All told, it was essentially the type of week you’d expect from the Nationals when Juan Soto isn’t in the lineup. The pitching staff held its own – which hasn’t always been the case this year – but the lineup didn’t perform as you’d prefer it to.
The only true blip on the mound was from Joe Ross Monday, although he rebounded with six strong innings on Saturday – and was the subject of my most recent article. Aside from that, the worst game in that area was a six-run performance Friday – and half of that came against the bullpen, after Erick Fedde had left the game.
Patrick Corbin tossed six shutout innings Tuesday, although his Sunday outing was less stellar. Nonetheless, the improvement is encouraging and much-needed. Max Scherzer threw a six-inning dandy of his own Wednesday, holding the Cardinals without a run and striking out nine batters.
The issue was the offense. The Nats averaged (just over) five hits per game against the Cardinals, even though they managed to win two of those games. They also went the final 37 innings of the week without hitting a home run, during which they only had four extra-base hits (all doubles). Sunday’s defeat was also the fifth time they’ve been shut out and seventh time they’ve been held to one run or fewer, both of which lead the big leagues.
These dry spells will happen throughout the course of a 162-game season, especially with Soto on the IL, but they’re still bad trends to fall into.
Dave Martinez deserves some credit.
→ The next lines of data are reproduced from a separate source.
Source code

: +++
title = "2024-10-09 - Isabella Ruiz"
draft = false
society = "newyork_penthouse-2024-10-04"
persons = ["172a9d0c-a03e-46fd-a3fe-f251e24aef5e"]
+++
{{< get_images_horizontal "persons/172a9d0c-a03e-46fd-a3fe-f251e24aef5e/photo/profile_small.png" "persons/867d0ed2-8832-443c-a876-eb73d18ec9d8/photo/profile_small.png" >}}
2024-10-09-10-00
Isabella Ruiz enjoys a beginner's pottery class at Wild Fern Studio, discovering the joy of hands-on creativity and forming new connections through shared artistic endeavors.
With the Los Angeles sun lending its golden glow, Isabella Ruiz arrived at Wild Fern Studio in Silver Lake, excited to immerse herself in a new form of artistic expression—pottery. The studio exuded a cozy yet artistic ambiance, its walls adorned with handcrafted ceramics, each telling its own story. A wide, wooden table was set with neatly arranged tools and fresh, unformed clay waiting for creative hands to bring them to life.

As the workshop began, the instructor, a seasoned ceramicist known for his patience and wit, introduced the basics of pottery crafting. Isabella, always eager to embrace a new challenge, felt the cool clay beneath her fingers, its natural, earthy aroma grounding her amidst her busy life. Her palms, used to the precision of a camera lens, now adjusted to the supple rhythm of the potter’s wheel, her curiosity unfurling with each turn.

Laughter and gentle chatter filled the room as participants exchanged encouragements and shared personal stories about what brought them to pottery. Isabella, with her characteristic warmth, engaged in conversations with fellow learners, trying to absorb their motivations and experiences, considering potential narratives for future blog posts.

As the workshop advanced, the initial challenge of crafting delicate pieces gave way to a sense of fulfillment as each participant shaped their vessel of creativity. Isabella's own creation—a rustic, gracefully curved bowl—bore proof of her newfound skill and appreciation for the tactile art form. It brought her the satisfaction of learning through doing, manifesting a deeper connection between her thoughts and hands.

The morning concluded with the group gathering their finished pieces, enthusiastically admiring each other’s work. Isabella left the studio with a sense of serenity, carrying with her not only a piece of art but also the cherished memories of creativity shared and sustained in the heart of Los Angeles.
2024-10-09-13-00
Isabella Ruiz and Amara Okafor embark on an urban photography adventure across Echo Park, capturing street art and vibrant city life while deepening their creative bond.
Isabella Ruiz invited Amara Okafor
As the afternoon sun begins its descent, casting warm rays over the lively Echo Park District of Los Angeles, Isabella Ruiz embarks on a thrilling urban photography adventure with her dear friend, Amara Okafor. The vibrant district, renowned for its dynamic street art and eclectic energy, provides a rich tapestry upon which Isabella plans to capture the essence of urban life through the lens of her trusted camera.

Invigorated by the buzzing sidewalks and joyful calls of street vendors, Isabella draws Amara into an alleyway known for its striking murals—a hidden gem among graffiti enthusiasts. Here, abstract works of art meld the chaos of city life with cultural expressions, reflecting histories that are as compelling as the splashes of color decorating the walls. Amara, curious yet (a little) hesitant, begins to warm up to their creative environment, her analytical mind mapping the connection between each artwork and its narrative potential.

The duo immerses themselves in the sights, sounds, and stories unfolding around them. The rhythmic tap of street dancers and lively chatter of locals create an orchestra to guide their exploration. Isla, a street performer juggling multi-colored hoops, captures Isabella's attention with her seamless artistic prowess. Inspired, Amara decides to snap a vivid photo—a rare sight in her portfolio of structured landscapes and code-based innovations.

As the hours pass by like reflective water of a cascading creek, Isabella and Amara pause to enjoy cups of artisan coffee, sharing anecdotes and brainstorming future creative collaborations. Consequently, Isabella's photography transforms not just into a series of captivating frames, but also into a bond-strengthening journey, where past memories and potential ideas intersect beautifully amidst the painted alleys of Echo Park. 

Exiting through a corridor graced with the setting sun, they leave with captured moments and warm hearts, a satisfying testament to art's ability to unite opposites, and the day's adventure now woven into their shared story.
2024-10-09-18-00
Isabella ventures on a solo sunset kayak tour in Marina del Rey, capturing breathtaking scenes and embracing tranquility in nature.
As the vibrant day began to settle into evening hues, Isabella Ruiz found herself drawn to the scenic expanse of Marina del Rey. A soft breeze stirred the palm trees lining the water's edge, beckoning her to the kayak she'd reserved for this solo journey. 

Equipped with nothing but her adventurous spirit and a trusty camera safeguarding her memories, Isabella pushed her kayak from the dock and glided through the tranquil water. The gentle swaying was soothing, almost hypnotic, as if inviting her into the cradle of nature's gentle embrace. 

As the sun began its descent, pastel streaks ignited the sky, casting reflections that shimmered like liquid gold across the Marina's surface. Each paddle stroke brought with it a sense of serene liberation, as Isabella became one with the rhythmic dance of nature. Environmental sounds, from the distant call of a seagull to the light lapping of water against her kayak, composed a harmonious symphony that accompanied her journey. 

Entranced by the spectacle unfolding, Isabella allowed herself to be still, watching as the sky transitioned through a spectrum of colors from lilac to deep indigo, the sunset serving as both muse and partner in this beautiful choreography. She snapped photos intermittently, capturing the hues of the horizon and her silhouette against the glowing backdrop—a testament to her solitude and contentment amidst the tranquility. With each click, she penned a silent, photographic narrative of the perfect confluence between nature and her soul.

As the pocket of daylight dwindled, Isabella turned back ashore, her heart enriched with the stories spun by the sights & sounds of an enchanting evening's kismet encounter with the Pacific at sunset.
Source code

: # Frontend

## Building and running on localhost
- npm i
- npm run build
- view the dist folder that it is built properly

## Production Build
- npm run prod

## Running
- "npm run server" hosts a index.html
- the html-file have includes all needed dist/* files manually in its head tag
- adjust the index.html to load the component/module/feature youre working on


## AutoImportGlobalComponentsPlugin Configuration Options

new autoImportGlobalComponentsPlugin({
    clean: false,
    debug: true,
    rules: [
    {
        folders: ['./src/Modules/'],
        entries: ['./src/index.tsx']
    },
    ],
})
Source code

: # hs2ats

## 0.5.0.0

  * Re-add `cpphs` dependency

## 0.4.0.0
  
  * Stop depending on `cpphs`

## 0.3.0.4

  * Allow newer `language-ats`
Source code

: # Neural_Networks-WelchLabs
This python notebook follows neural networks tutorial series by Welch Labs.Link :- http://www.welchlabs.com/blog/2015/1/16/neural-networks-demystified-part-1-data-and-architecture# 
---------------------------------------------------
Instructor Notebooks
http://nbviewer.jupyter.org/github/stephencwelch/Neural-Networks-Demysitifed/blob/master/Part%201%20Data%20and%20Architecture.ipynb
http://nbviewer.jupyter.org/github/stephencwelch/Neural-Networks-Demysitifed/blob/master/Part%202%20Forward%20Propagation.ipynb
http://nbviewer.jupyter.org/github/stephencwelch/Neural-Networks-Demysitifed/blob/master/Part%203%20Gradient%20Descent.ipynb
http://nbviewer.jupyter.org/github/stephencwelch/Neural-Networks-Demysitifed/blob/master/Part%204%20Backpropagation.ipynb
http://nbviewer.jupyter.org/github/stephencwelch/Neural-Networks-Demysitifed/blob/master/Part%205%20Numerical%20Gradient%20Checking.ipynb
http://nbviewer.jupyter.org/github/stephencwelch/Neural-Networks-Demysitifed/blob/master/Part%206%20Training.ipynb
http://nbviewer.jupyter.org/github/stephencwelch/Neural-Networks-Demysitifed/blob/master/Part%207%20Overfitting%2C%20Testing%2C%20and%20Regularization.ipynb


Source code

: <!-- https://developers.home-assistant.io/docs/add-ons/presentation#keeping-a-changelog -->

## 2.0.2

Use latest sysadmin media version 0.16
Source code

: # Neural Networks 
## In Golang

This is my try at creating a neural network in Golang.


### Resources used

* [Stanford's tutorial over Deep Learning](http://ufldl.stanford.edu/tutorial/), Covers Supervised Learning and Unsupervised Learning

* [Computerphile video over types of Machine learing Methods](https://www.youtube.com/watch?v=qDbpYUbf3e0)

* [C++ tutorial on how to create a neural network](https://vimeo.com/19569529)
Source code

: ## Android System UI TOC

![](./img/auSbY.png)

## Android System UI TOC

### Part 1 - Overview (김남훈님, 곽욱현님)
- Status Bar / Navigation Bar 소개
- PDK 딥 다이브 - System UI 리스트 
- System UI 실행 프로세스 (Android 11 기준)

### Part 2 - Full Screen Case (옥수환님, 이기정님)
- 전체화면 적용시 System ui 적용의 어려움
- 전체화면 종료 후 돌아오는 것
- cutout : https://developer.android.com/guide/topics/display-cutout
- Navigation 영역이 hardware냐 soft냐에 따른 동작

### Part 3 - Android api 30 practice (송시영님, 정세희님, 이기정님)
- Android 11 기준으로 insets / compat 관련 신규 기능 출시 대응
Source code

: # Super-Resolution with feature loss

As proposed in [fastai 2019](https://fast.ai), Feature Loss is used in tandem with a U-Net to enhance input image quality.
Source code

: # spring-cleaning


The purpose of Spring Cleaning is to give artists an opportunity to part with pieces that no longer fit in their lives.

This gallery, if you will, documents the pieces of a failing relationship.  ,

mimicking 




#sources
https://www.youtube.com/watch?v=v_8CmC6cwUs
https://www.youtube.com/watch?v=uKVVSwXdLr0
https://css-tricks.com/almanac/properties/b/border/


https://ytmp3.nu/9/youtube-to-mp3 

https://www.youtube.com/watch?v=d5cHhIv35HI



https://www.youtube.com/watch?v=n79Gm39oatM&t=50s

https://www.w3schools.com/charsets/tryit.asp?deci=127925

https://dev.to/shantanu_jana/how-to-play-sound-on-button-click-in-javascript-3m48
He changed his lineup ahead of Saturday’s game, moving Josh Harrison to the leadoff spot, inserting Yadiel Hernandez into the No. 2 hole, sliding Andrew Stevenson down to eighth, and sitting Victor Robles for the day. Moving Harrison up paid immediate dividends, as he doubled to lead off the game, took third on a throwing error, and scored on a sac fly by Hernandez. By the end of the game, the Nats had seven runs on the board – its highest output all season.
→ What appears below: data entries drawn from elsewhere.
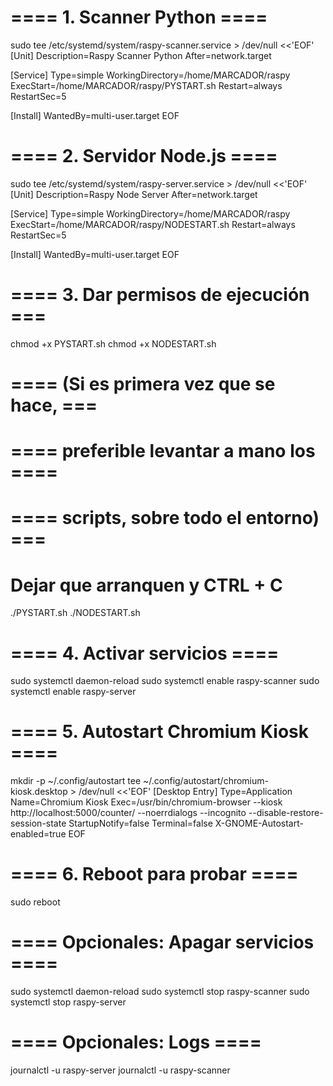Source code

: # ==== 1. Scanner Python ====
sudo tee /etc/systemd/system/raspy-scanner.service > /dev/null <<'EOF'
[Unit]
Description=Raspy Scanner Python
After=network.target

[Service]
Type=simple
WorkingDirectory=/home/MARCADOR/raspy
ExecStart=/home/MARCADOR/raspy/PYSTART.sh
Restart=always
RestartSec=5

[Install]
WantedBy=multi-user.target
EOF

# ==== 2. Servidor Node.js ====
sudo tee /etc/systemd/system/raspy-server.service > /dev/null <<'EOF'
[Unit]
Description=Raspy Node Server
After=network.target

[Service]
Type=simple
WorkingDirectory=/home/MARCADOR/raspy
ExecStart=/home/MARCADOR/raspy/NODESTART.sh
Restart=always
RestartSec=5

[Install]
WantedBy=multi-user.target
EOF

# ==== 3. Dar permisos de ejecución ===
chmod +x PYSTART.sh
chmod +x NODESTART.sh

# ==== (Si es primera vez que se hace, ===
# ==== preferible levantar a mano los ====
# ==== scripts, sobre todo el entorno) ===
# Dejar que arranquen y CTRL + C
./PYSTART.sh
./NODESTART.sh

# ==== 4. Activar servicios ====
sudo systemctl daemon-reload
sudo systemctl enable raspy-scanner
sudo systemctl enable raspy-server

# ==== 5. Autostart Chromium Kiosk ====
mkdir -p ~/.config/autostart
tee ~/.config/autostart/chromium-kiosk.desktop > /dev/null <<'EOF'
[Desktop Entry]
Type=Application
Name=Chromium Kiosk
Exec=/usr/bin/chromium-browser --kiosk http://localhost:5000/counter/ --noerrdialogs --incognito --disable-restore-session-state
StartupNotify=false
Terminal=false
X-GNOME-Autostart-enabled=true
EOF

# ==== 6. Reboot para probar ====
sudo reboot

# ==== Opcionales: Apagar servicios ====
sudo systemctl daemon-reload
sudo systemctl stop raspy-scanner
sudo systemctl stop raspy-server

# ==== Opcionales: Logs ====
journalctl -u raspy-server
journalctl -u raspy-scanner
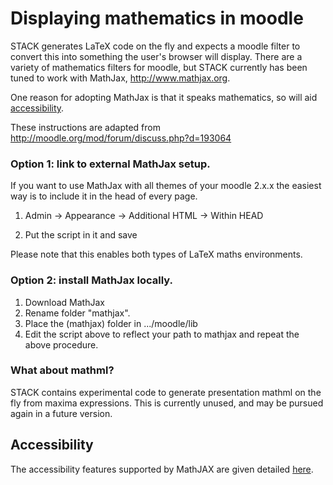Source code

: # Displaying mathematics in moodle #

STACK generates LaTeX code on the fly and expects a moodle filter to convert this into something the user's browser will display.  There are a variety of mathematics filters for moodle, but STACK currently has been tuned to work with MathJax, <http://www.mathjax.org>.

One reason for adopting MathJax is that it speaks mathematics, so will aid [accessibility](../Students/Accessibility).

These instructions are adapted from http://moodle.org/mod/forum/discuss.php?d=193064

### Option 1: link to external MathJax setup. ###

If you want to use MathJax with all themes of your moodle 2.x.x the easiest way is to include it in the head of every page.

1. Admin -> Appearance -> Additional HTML -> Within HEAD
2. Put the script in it and save

    <script type="text/x-mathjax-config">
      MathJax.Hub.Config({
        MMLorHTML: { prefer: "HTML" },
        tex2jax: {
            displayMath: [['$$', '$$'], ['\\[', '\\]']],
            inlineMath:  [['$',  '$' ], ['\\(', '\\)']]
        }
      });
    </script>
    <script type="text/javascript" src="http://cdn.mathjax.org/mathjax/latest/MathJax.js?config=TeX-AMS_HTML"></script>

Please note that this enables both types of LaTeX maths environments.

### Option 2: install MathJax locally. ###

1. Download MathJax
2. Rename folder "mathjax".
3. Place the (mathjax) folder in .../moodle/lib
4. Edit the script above to reflect your path to mathjax and repeat the above procedure.

### What about mathml? ###

STACK contains experimental code to generate presentation mathml on the fly from maxima expressions.  This is currently unused, and may be pursued again in a future version.

## Accessibility ##

The accessibility features supported by MathJAX are given detailed [here](http://www.mathjax.org/resources/articles-and-presentations/accessible-pages-with-mathjax/).

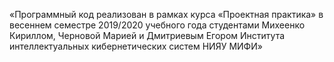 «Программный код реализован в рамках курса «Проектная практика» в весеннем семестре 2019/2020 учебного года студентами Михеенко Кириллом, Черновой Марией и Дмитриевым Егором Института интеллектуальных кибернетических систем НИЯУ МИФИ»
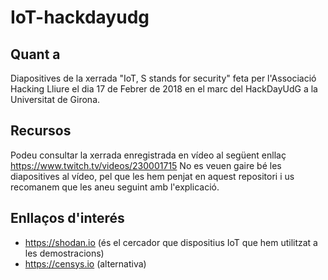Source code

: # IoT-hackdayudg

## Quant a
Diapositives de la xerrada "IoT, S stands for security" feta per l'Associació Hacking Lliure el dia 17 de Febrer de 2018 en el marc del HackDayUdG a la Universitat de Girona.

## Recursos
Podeu consultar la xerrada enregistrada en vídeo al següent enllaç https://www.twitch.tv/videos/230001715
No es veuen gaire bé les diapositives al vídeo, pel que les hem penjat en aquest repositori i us recomanem que les aneu seguint amb l'explicació.

## Enllaços d'interés
- https://shodan.io (és el cercador que dispositius IoT que hem utilitzat a les demostracions)
- https://censys.io (alternativa)

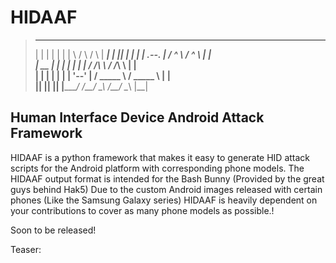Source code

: # HIDAAF
> __    __   __   _______       ___           ___       _______ 
> |  |  |  | |  | |       \     /   \         /   \     |   ____|
> |  |__|  | |  | |  .--.  |   /  ^  \       /  ^  \    |  |__   
> |   __   | |  | |  |  |  |  /  /_\  \     /  /_\  \   |   __|  
> |  |  |  | |  | |  '--'  | /  _____  \   /  _____  \  |  |     
> |__|  |__| |__| |_______/ /__/     \__\ /__/     \__\ |__| 

## Human Interface Device Android Attack Framework

HIDAAF is a python framework that makes it easy to generate HID attack scripts for the Android platform with corresponding phone models.
The HIDAAF output format is intended for the Bash Bunny (Provided by the great guys behind Hak5)
Due to the custom Android images released with certain phones (Like the Samsung Galaxy series) HIDAAF is heavily dependent on your contributions
to cover as many phone models as possible.!

Soon to be released!


Teaser:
Aside from Saturday, however, Washington managed no more than five runs or seven hits – and that was on Monday, with Soto in the lineup. There were clearly extenuating circumstances, and hitting with any degree of consistency against someone like Jacob deGrom is extremely difficult, but a batting average of .179 over a five-game stretch won’t keep you in many games.
The bullpen remains a work in progress, but it hasn’t crippled the Nationals thus far. Considering they’re without Will Harris and Wander Suero, and that their lone left-handed specialist is Sam Clay, that has to be viewed as a victory.
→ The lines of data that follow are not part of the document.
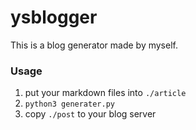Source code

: # ysblogger
This is a blog generator made by myself.

### Usage
1. put your markdown files into `./article`
2. `python3 generater.py`
3. copy `./post` to your blog server
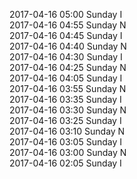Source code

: 2017-04-16 05:00 Sunday  I  
2017-04-16 04:55 Sunday  N  
2017-04-16 04:45 Sunday  I  
2017-04-16 04:40 Sunday  N  
2017-04-16 04:30 Sunday  I  
2017-04-16 04:25 Sunday  N  
2017-04-16 04:05 Sunday  I  
2017-04-16 03:55 Sunday  N  
2017-04-16 03:35 Sunday  I  
2017-04-16 03:30 Sunday  N  
2017-04-16 03:25 Sunday  I  
2017-04-16 03:10 Sunday  N  
2017-04-16 03:05 Sunday  I  
2017-04-16 03:00 Sunday  N  
2017-04-16 02:05 Sunday  I  
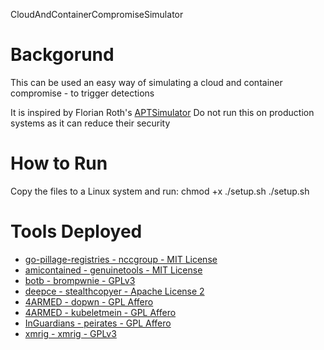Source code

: 
CloudAndContainerCompromiseSimulator

# Backgorund
This can be used an easy way of simulating a cloud and container compromise - to trigger detections

It is inspired by Florian Roth's [APTSimulator](https://github.com/NextronSystems/APTSimulator)
Do not run this on production systems as it can reduce their security

# How to Run
Copy the files to a Linux system and run:
chmod +x ./setup.sh
./setup.sh

# Tools Deployed
* [go-pillage-registries - nccgroup - MIT License](https://github.com/nccgroup/go-pillage-registries)
* [amicontained - genuinetools - MIT License](https://github.com/genuinetools/amicontained)
* [botb - brompwnie - GPLv3](https://github.com/brompwnie/botb)
* [deepce - stealthcopyer - Apache License 2](https://github.com/stealthcopter/deepce)
* [4ARMED - dopwn - GPL Affero](https://github.com/4ARMED/dopwn)
* [4ARMED - kubeletmein - GPL Affero](https://github.com/4ARMED/kubeletmein)
* [InGuardians - peirates - GPL Affero](https://github.com/inguardians/peirates)
* [xmrig - xmrig - GPLv3](https://github.com/xmrig/xmrig)
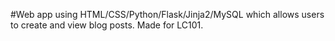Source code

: #Web app using HTML/CSS/Python/Flask/Jinja2/MySQL which allows users to create and view blog posts. Made for LC101. 
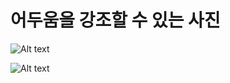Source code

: # 어두움을 강조할 수 있는 사진

  ![Alt text](https://postfiles.pstatic.net/MjAxODEyMTNfMjAx/MDAxNTQ0NzEyNDkyMTY4.Yf8AuCeWVqtyUBNa2ovqQIlF3Odlcxtpbm7_Cqe1ft8g.C3rpGF28P-P-x5GykkxJcL-ByiCct_UMRDhIqr4RXEsg.JPEG.iju1633/%EC%96%B4%EB%91%90%EC%9A%B4_%EA%B3%B5%EA%B0%84.jpg?type=w773)
  
  ![Alt text](https://postfiles.pstatic.net/MjAxODEyMTNfNDQg/MDAxNTQ0NzEyNDkyMTY3.DBnRPvz20hmSUVmEazcU-a4NMUY67PHNMcO4a7Hj45og.RB6etzC9dzQPhz4m4QB_OIVKg76pO8VtHgJ5_gc86NMg.JPEG.iju1633/%EC%96%B4%EB%91%90%EC%9A%B4_%EA%B3%B5%EA%B0%842.jpg?type=w773)
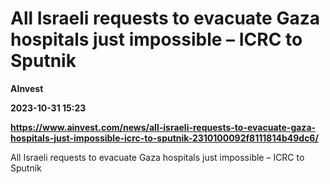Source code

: # All Israeli requests to evacuate Gaza hospitals just impossible – ICRC to Sputnik
**AInvest**

**2023-10-31 15:23**

**https://www.ainvest.com/news/all-israeli-requests-to-evacuate-gaza-hospitals-just-impossible-icrc-to-sputnik-2310100092f8111814b49dc6/**

All Israeli requests to evacuate Gaza hospitals just impossible – ICRC to Sputnik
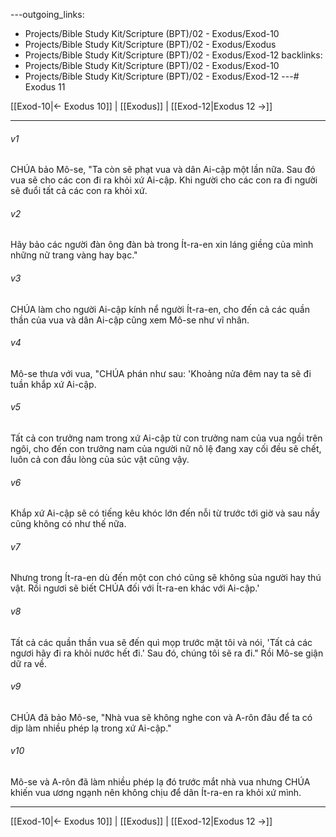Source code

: ---outgoing_links:
  - Projects/Bible Study Kit/Scripture (BPT)/02 - Exodus/Exod-10
  - Projects/Bible Study Kit/Scripture (BPT)/02 - Exodus/Exodus
  - Projects/Bible Study Kit/Scripture (BPT)/02 - Exodus/Exod-12
backlinks:
  - Projects/Bible Study Kit/Scripture (BPT)/02 - Exodus/Exod-10
  - Projects/Bible Study Kit/Scripture (BPT)/02 - Exodus/Exod-12
---# Exodus 11

[[Exod-10|← Exodus 10]] | [[Exodus]] | [[Exod-12|Exodus 12 →]]
***



###### v1 
CHÚA bảo Mô-se, "Ta còn sẽ phạt vua và dân Ai-cập một lần nữa. Sau đó vua sẽ cho các con đi ra khỏi xứ Ai-cập. Khi người cho các con ra đi người sẽ đuổi tất cả các con ra khỏi xứ. 

###### v2 
Hãy bảo các người đàn ông đàn bà trong Ít-ra-en xin láng giềng của mình những nữ trang vàng hay bạc." 

###### v3 
CHÚA làm cho người Ai-cập kính nể người Ít-ra-en, cho đến cả các quần thần của vua và dân Ai-cập cũng xem Mô-se như vĩ nhân. 

###### v4 
Mô-se thưa với vua, "CHÚA phán như sau: 'Khoảng nửa đêm nay ta sẽ đi tuần khắp xứ Ai-cập. 

###### v5 
Tất cả con trưởng nam trong xứ Ai-cập từ con trưởng nam của vua ngồi trên ngôi, cho đến con trưởng nam của người nữ nô lệ đang xay cối đều sẽ chết, luôn cả con đầu lòng của súc vật cũng vậy. 

###### v6 
Khắp xứ Ai-cập sẽ có tiếng kêu khóc lớn đến nỗi từ trước tới giờ và sau nầy cũng không có như thế nữa. 

###### v7 
Nhưng trong Ít-ra-en dù đến một con chó cũng sẽ không sủa người hay thú vật. Rồi ngươi sẽ biết CHÚA đối với Ít-ra-en khác với Ai-cập.' 

###### v8 
Tất cả các quần thần vua sẽ đến quì mọp trước mặt tôi và nói, 'Tất cả các ngươi hãy đi ra khỏi nước hết đi.' Sau đó, chúng tôi sẽ ra đi." Rồi Mô-se giận dữ ra về. 

###### v9 
CHÚA đã bảo Mô-se, "Nhà vua sẽ không nghe con và A-rôn đâu để ta có dịp làm nhiều phép lạ trong xứ Ai-cập." 

###### v10 
Mô-se và A-rôn đã làm nhiều phép lạ đó trước mắt nhà vua nhưng CHÚA khiến vua ương ngạnh nên không chịu để dân Ít-ra-en ra khỏi xứ mình.

***
[[Exod-10|← Exodus 10]] | [[Exodus]] | [[Exod-12|Exodus 12 →]]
To that end, Harris – as well as Jon Lester – reportedly pitched earlier today in Fredericksburg. Stephen Strasburg threw a baseball from 120 feet today, and is expected to do so again tomorrow, and Suero is said to be “doing great” as he is simulating throws without a baseball – please don’t ask me precisely what that means. Additionally, Soto hit off a tee today and will be reevaluated to see how he feels tomorrow.
Although this week was arguably a disappointment, considering the Nats went .500 against teams that are good but beatable, they did well enough to #StayInTheFight, and reinforcements should be back soon.
On the other hand, Trea Turner exited Sunday's game in the eighth inning. Martinez stated that Turner underwent x-rays for a left forearm contusion. They'll reassess his status ahead of Tuesday's game, but Martinez believes he'll be able to play when the Nats return to the field.
Up next, Washington will face the Blue Jays at their Spring Training home in Dunedin, Florida. After Monday’s scheduled off day, Scherzer and Fedde will take the mound for the Nats on Tuesday and Wednesday, respectively. Toronto’s starter for the opener has yet to be announced – meaning it might turn into a bullpen game – while left-hander Steven Matz will throw on Wednesday.
Of note, the Blue Jays’ lineup is beginning to approach full strength. Outfielders George Springer and Teoscar Hernandez are nearing their returns to the field, although it’s unclear whether either will be ready early this week. Regardless, Toronto features a strong core offensively, headlined by youngsters Vladimir Guerrero Jr. and Bo Bichette and a resurgent Randal Grichuk.
Washington heads into its day off with an 8–11 record, sitting two games behind the Mets for the NL East lead. The Nats will aim to regroup on Monday and rediscover its offensive potential against a softer portion of their schedule.